◆ What you will do: From the entries below, please gather each line containing the string "paragraph".

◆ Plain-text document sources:
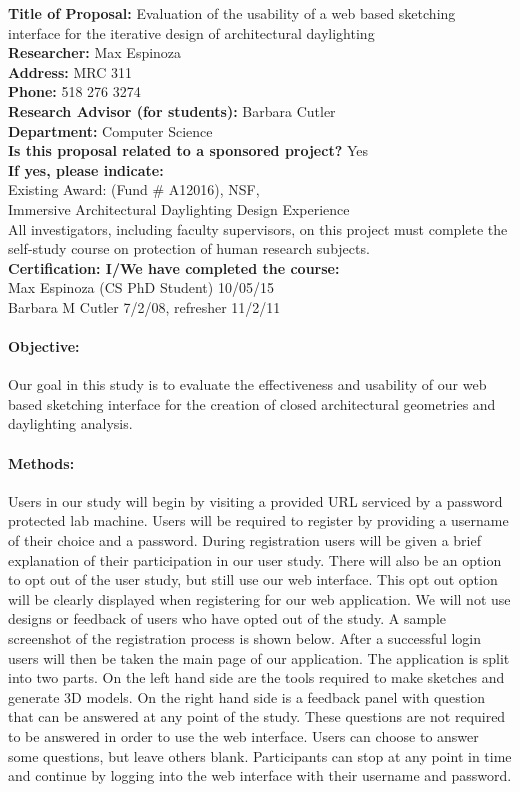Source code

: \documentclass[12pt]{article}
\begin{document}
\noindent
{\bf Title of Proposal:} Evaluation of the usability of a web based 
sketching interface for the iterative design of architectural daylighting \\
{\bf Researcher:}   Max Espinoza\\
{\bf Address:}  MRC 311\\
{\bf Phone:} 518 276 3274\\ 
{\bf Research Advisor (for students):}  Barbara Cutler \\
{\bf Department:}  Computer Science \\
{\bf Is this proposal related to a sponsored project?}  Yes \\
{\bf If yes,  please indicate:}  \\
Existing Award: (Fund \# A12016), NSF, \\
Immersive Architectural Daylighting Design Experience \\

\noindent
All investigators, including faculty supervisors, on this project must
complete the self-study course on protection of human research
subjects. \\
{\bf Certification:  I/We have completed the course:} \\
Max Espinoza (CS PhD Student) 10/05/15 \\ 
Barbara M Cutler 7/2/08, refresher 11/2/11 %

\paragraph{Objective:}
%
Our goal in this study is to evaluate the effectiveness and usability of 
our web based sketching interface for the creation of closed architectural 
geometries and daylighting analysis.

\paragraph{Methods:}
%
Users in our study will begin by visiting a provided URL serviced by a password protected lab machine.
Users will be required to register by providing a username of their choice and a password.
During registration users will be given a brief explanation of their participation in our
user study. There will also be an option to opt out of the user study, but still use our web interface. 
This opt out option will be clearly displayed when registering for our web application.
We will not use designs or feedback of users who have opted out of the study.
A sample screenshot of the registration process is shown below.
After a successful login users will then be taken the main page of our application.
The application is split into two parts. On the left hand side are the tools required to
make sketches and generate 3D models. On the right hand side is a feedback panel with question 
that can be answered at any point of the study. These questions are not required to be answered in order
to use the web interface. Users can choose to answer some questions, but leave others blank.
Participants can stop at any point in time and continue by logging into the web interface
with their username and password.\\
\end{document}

==

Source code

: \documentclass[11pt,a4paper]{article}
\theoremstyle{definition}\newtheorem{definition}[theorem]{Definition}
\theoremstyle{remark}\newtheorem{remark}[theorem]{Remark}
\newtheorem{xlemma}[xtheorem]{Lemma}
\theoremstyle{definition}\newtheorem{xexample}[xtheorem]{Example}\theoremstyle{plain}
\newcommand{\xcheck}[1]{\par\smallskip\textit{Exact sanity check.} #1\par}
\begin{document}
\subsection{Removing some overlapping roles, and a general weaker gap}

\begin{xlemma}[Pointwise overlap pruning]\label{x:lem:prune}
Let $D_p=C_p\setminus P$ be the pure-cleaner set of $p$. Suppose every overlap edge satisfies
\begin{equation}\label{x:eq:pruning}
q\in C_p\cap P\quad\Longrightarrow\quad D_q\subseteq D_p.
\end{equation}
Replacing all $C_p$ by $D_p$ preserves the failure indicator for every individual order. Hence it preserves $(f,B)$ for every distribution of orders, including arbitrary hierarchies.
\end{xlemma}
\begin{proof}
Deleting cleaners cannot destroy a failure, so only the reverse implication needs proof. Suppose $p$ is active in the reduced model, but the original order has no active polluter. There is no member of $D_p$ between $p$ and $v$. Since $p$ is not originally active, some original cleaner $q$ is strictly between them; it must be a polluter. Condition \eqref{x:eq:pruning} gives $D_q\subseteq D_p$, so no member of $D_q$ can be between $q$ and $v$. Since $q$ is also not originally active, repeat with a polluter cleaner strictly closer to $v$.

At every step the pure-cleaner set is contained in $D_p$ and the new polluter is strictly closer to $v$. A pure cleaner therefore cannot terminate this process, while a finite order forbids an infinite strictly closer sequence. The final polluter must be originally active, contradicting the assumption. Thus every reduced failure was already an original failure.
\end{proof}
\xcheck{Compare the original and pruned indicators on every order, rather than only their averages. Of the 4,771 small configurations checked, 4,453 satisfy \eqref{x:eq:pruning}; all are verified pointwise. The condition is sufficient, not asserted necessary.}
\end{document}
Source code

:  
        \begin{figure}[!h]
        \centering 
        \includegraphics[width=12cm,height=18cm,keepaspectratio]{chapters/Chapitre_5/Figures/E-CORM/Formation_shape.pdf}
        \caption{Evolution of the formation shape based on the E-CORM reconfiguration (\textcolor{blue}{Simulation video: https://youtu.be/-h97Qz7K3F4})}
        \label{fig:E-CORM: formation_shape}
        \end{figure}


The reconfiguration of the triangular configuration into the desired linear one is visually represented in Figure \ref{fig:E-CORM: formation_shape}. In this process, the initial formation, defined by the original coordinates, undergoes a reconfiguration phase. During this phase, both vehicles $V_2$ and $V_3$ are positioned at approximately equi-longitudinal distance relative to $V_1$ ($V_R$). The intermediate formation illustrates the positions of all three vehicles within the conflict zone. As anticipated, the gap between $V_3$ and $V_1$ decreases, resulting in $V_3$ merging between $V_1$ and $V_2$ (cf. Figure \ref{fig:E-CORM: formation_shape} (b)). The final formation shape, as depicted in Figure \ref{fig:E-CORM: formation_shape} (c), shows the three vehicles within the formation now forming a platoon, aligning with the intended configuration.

◆ Written solution:
\paragraph{Objective:}
\paragraph{Methods:}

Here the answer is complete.